Zahra Ebrahim: I think the preconceived notions of mess, chaos, or order is very different for the diversity of people who live in Toronto and other Canadian cities. When you are talking to someone from the Global South, urban planning there is very different than here. What this book does is give us an opportunity to redefine what order looks like beyond the Eurocentric paradigm of planning and city building. It helps us to celebrate what some people might call mess, and other people might call the reason we live in a city.

A story that didn’t make it into the book, and one that I often personally reference, is of the “uncle” mango sellers in the Thorncliffe Park neighbourhood in Toronto’s East York borough, who purchase wholesale Alfonso mangoes and sell them in a neighbourhood parking lot during warmer months. This type of mango is culturally relevant to the residents of Thorncliffe Park but are either unavailable in the nearby major grocery store chains or sold at a very high price. Yet, Alfonso mangoes are enjoyed in dishes and everyday fruit by the community who come from South Asian, Southeast Asian, Caribbean, and Latin American origins. This is an instance of an “if-you-know-you-know” moment in a city where unplanned community exchange creates connection to culture in surprising ways; something you can’t look up on Google Maps.

What we’re hoping for with this book is to talk about how mess and order and how that paradox is handled so differently in different places. Why do we have a singular vision for what the city needs amid its own diversity? It’s not a book just about Canadian cities, but I think it’s worth noting that Toronto is an interesting place for experimenting with and embracing disorder. Which is, to my point earlier, not disorder for everyone. 
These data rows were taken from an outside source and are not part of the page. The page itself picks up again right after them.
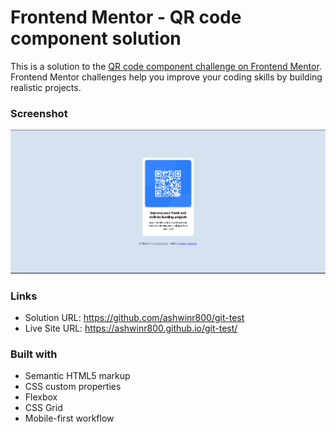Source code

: # Frontend Mentor - QR code component solution

This is a solution to the [QR code component challenge on Frontend Mentor](https://www.frontendmentor.io/challenges/qr-code-component-iux_sIO_H). Frontend Mentor challenges help you improve your coding skills by building realistic projects. 

### Screenshot

![alt text](<QR Code Screenshot.png>)

### Links

- Solution URL: https://github.com/ashwinr800/git-test
- Live Site URL: https://ashwinr800.github.io/git-test/

### Built with

- Semantic HTML5 markup
- CSS custom properties
- Flexbox
- CSS Grid
- Mobile-first workflow

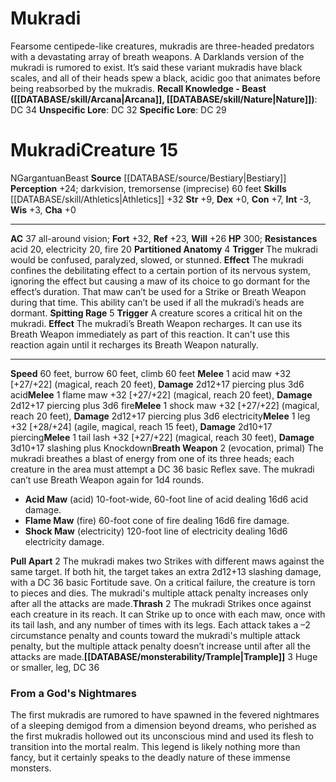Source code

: ﻿---
ac: '37'
alignment: N
all_resistance: null
burrow_speed: '60'
charisma: '+0'
climb_speed: '60'
constitution: '+7'
creature_ability:
- Breath Weapon
- Partitioned Anatomy
- Pull Apart
- Spitting Rage
- Thrash
- Trample
creature_family: null
description: "Fearsome centipede-like creatures, mukradis are three-headed predators\
  \ with a devastating array of breath weapons. A Darklands version of the mukradi\
  \ is rumored to exist. It\u2019s said these variant mukradis have black scales,\
  \ and all of their heads spew a black, acidic goo that animates before being reabsorbed\
  \ by the mukradis.<br/><br/><b><u>Recall Knowledge - Beast</u> ( [[DATABASE/skill/Arcana|Arcana]]\
  \ , [[DATABASE/skill/Nature|Nature]] )</b>: DC 34<br/><b><u>Unspecific Lore</u></b>:\
  \ DC 32<br/><b><u>Specific Lore</u></b>: DC 29"
dexterity: '+0'
element: null
fly_speed: null
fortitude: '+32'
hardness: null
hp: '300'
id: '303'
immunity: null
intelligence: '-3'
land_speed: '60'
language: null
level: '15'
max_speed: '60'
name: Mukradi
perception: '+24'
rarity: Common
reflex: '+23'
resistance:
- acid 20
- electricity 20
- fire 20
rus_type_level: null
school: null
sense:
- darkvision
- tremorsense (imprecise) 60 feet
size: Gargantuan
skill:
- '[[DATABASE/skill/Athletics|Athletics]] +32'
source: '[[DATABASE/source/Bestiary|Bestiary]]'
speed:
- 60 feet
- burrow 60 feet
- climb 60 feet
spell: null
strength: '+9'
strength_req: '9'
strongest_save:
- Fortitude
swim_speed: null
trait:
- '[[DATABASE/trait/Beast|Beast]]'
type: Creature
vision: Darkvision
weakest_save:
- Reflex
weakness: null
will: '+26'
wisdom: '+3'

---
# Mukradi

Fearsome centipede-like creatures, mukradis are three-headed predators with a devastating array of breath weapons. A Darklands version of the mukradi is rumored to exist. It’s said these variant mukradis have black scales, and all of their heads spew a black, acidic goo that animates before being reabsorbed by the mukradis.
**Recall Knowledge - Beast ([[DATABASE/skill/Arcana|Arcana]], [[DATABASE/skill/Nature|Nature]])**: DC 34
**Unspecific Lore**: DC 32
**Specific Lore**: DC 29

# Mukradi<span class="item-type">Creature 15</span>

<span class="trait-alignment item-trait">N</span><span class="trait-size item-trait">Gargantuan</span><span class="item-trait">Beast</span>
**Source** [[DATABASE/source/Bestiary|Bestiary]]
**Perception** +24; darkvision, tremorsense (imprecise) 60 feet
**Skills** [[DATABASE/skill/Athletics|Athletics]] +32
**Str** +9, **Dex** +0, **Con** +7, **Int** -3, **Wis** +3, **Cha** +0

---
**AC** 37 all-around vision; **Fort** +32, **Ref** +23, **Will** +26
**HP** 300; **Resistances** acid 20, electricity 20, fire 20
<span class="in-box-ability">**Partitioned Anatomy** <span class="action-icon">4</span> **Trigger** The mukradi would be confused, paralyzed, slowed, or stunned. **Effect** The mukradi confines the debilitating effect to a certain portion of its nervous system, ignoring the effect but causing a maw of its choice to go dormant for the effect’s duration. That maw can’t be used for a Strike or Breath Weapon during that time. This ability can’t be used if all the mukradi’s heads are dormant.</span><span class="in-box-ability"> **Spitting Rage** <span class="action-icon">5</span> **Trigger** A creature scores a critical hit on the mukradi. **Effect** The mukradi’s Breath Weapon recharges. It can use its Breath Weapon immediately as part of this reaction. It can't use this reaction again until it recharges its Breath Weapon naturally.</span>

---
**Speed** 60 feet, burrow 60 feet, climb 60 feet
<span class="in-box-ability">**Melee** <span class="action-icon">1</span> acid maw +32 [+27/+22] (magical, reach 20 feet), **Damage** 2d12+17 piercing plus 3d6 acid</span><span class="in-box-ability">**Melee** <span class="action-icon">1</span> flame maw +32 [+27/+22] (magical, reach 20 feet), **Damage** 2d12+17 piercing plus 3d6 fire</span><span class="in-box-ability">**Melee** <span class="action-icon">1</span> shock maw +32 [+27/+22] (magical, reach 20 feet), **Damage** 2d12+17 piercing plus 3d6 electricity</span><span class="in-box-ability">**Melee** <span class="action-icon">1</span> leg +32 [+28/+24] (agile, magical, reach 15 feet), **Damage** 2d10+17 piercing</span><span class="in-box-ability">**Melee** <span class="action-icon">1</span> tail lash +32 [+27/+22] (magical, reach 30 feet), **Damage** 3d10+17 slashing plus Knockdown</span><span class="in-box-ability">**Breath Weapon** <span class="action-icon">2</span> (evocation, primal) The mukradi breathes a blast of energy from one of its three heads; each creature in the area must attempt a DC 36 basic Reflex save. The mukradi can’t use Breath Weapon again for 1d4 rounds.

* **Acid Maw** (acid) 10-foot-wide, 60-foot line of acid dealing 16d6 acid damage.
* **Flame Maw** (fire) 60-foot cone of fire dealing 16d6 fire damage.
* **Shock Maw** (electricity) 120-foot line of electricity dealing 16d6 electricity damage.

</span><span class="in-box-ability">**Pull Apart** <span class="action-icon">2</span> The mukradi makes two Strikes with different maws against the same target. If both hit, the target takes an extra 2d12+13 slashing damage, with a DC 36 basic Fortitude save. On a critical failure, the creature is torn to pieces and dies. The mukradi's multiple attack penalty increases only after all the attacks are made.</span><span class="in-box-ability">**Thrash** <span class="action-icon">2</span> The mukradi Strikes once against each creature in its reach. It can Strike up to once with each maw, once with its tail lash, and any number of times with its legs. Each attack takes a –2 circumstance penalty and counts toward the mukradi's multiple attack penalty, but the multiple attack penalty doesn’t increase until after all the attacks are made.</span><span class="in-box-ability">**[[DATABASE/monsterability/Trample|Trample]]** <span class="action-icon">3</span> Huge or smaller, leg, DC 36</span>

###  From a God's Nightmares

The first mukradis are rumored to have spawned in the fevered nightmares of a sleeping demigod from a dimension beyond dreams, who perished as the first mukradis hollowed out its unconscious mind and used its flesh to transition into the mortal realm. This legend is likely nothing more than fancy, but it certainly speaks to the deadly nature of these immense monsters.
Brittany Andrew-Amofah: The book is divided into 6 sections of 43 essays written by dozens of contributors writing about cities around the world – many of them writing on Canadian cities and their connection to global places. Can you tell me the thought process behind this arrangement? 

Zahra Ebrahim: This book grew organically and it wasn’t over thought. We sat down as a group of four co-editors who have very different lived experiences and networks but shared a set of values. We were exceptionally trusting in each other to do at least one of two things: if there was a person who had a story in them that needs to be platformed, I trusted my co-editors to reach out to them and see what story emerges, and I trusted them to name the person who authored the story and bring them to the forefront. The submissions from contributors featured a great diversity of reflections, localities, ecologies, build forms, global cities, and urban systems, and we sat together as co-editors to think about the narrative that tied this all together. Of course, the chapters reflected the biases of the networks of our editorial group, and who we spoke to and invited in, but we were so pleased when we sat down and started to map out what was here. We loved the personal stories.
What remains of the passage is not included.